7. That trans people have a coherent, linear narrative in terms of discovering and exploring their gender id: ie) “born in the wrong body” -> desire to “cross dress” from an early age -> “play” preferences appropriate to “opposite” gender -> heterosexual identity (ie. Trans men attracted to women and trans women attracted to men) -> experience largely of suffering and suicidality -> unbearable dysphoria -> transition to “opposite” gender.

8. That dysphoria is an inherent disconnect between the body and mind (spirit), and is entirely separate from societal notions imposing meaning on bodies.
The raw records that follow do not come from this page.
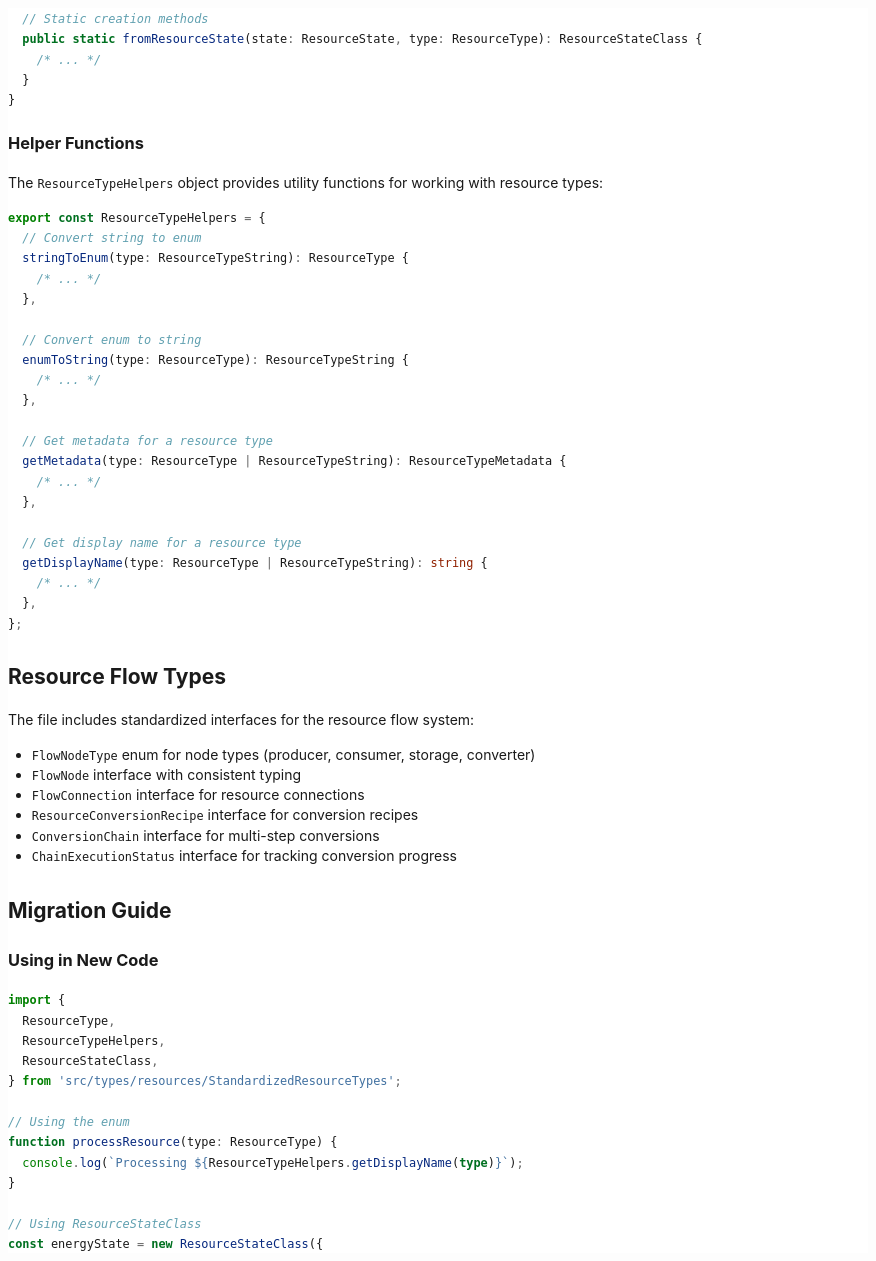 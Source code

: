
 ```typescript
  // Static creation methods
  public static fromResourceState(state: ResourceState, type: ResourceType): ResourceStateClass {
    /* ... */
  }
}
```

### Helper Functions

The `ResourceTypeHelpers` object provides utility functions for working with resource types:

```typescript
export const ResourceTypeHelpers = {
  // Convert string to enum
  stringToEnum(type: ResourceTypeString): ResourceType {
    /* ... */
  },

  // Convert enum to string
  enumToString(type: ResourceType): ResourceTypeString {
    /* ... */
  },

  // Get metadata for a resource type
  getMetadata(type: ResourceType | ResourceTypeString): ResourceTypeMetadata {
    /* ... */
  },

  // Get display name for a resource type
  getDisplayName(type: ResourceType | ResourceTypeString): string {
    /* ... */
  },
};
```

## Resource Flow Types

The file includes standardized interfaces for the resource flow system:

- `FlowNodeType` enum for node types (producer, consumer, storage, converter)
- `FlowNode` interface with consistent typing
- `FlowConnection` interface for resource connections
- `ResourceConversionRecipe` interface for conversion recipes
- `ConversionChain` interface for multi-step conversions
- `ChainExecutionStatus` interface for tracking conversion progress

## Migration Guide

### Using in New Code

```typescript
import {
  ResourceType,
  ResourceTypeHelpers,
  ResourceStateClass,
} from 'src/types/resources/StandardizedResourceTypes';

// Using the enum
function processResource(type: ResourceType) {
  console.log(`Processing ${ResourceTypeHelpers.getDisplayName(type)}`);
}

// Using ResourceStateClass
const energyState = new ResourceStateClass({
```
9. That meaning imposed societally on bodies and how they are seen (*read) is an invalid reason for seeking changes.

10. That Trans ppl must display no ambivalence in the transition process.

11. That Trans ppl must have successfully reconciled their ambivalence prior to transitioning.

12. That transition means a desire to “become a woman” or “become a man” and cross over to an “opposite” gender.

13. That all trans people seek medical transition.

14. That medical transition is the only way to legitimate a trans identity and that individuals must be seeking ALL surgical options as well as hormonal options in order to be approved/seen as their chosen gender.

15. That trans or gender variant identities are “disordered” and in need of “treatment.”

16. That the psychiatrization of trans and gender variant experience is not a significant cause of mental health issues, depression, anxiety, systemic trauma and suicidality.

17. That the gender assessment process is not a magnified microcosm of societal transphobia.

18. That trans women must be able to “pass” as cis women.

19. That trans men don’t wear dresses or makeup.

20. That active substance use must be dealt with prior to starting hormones or approving surgery.

21. That homelessness should rule out approval for hormones or surgery.

22. That mental illness should rule out approval for hormones or surgery.

23. That individuals must *out* themselves in their chosen gender prior to accessing hormones or surgery.

24. That individuals must *out* themselves to their families prior to accessing hormones or surgery.

25. That family members will provide support. That this support is necessary to be approved for hormones or surgery.

26. That children are “too young” to give informed consent.

27. That children are “too young” to know who they are.

28. That cross gender play is a necessary determinant of trans identity.


I'm sure we can come up with many more examples of the various assumptions which infuse medical gatekeeping. Let's keep the discussion going and push for expanded discussions on these topics with service providers tasked with assessing who is suitably ready to receive appropriate healthcare.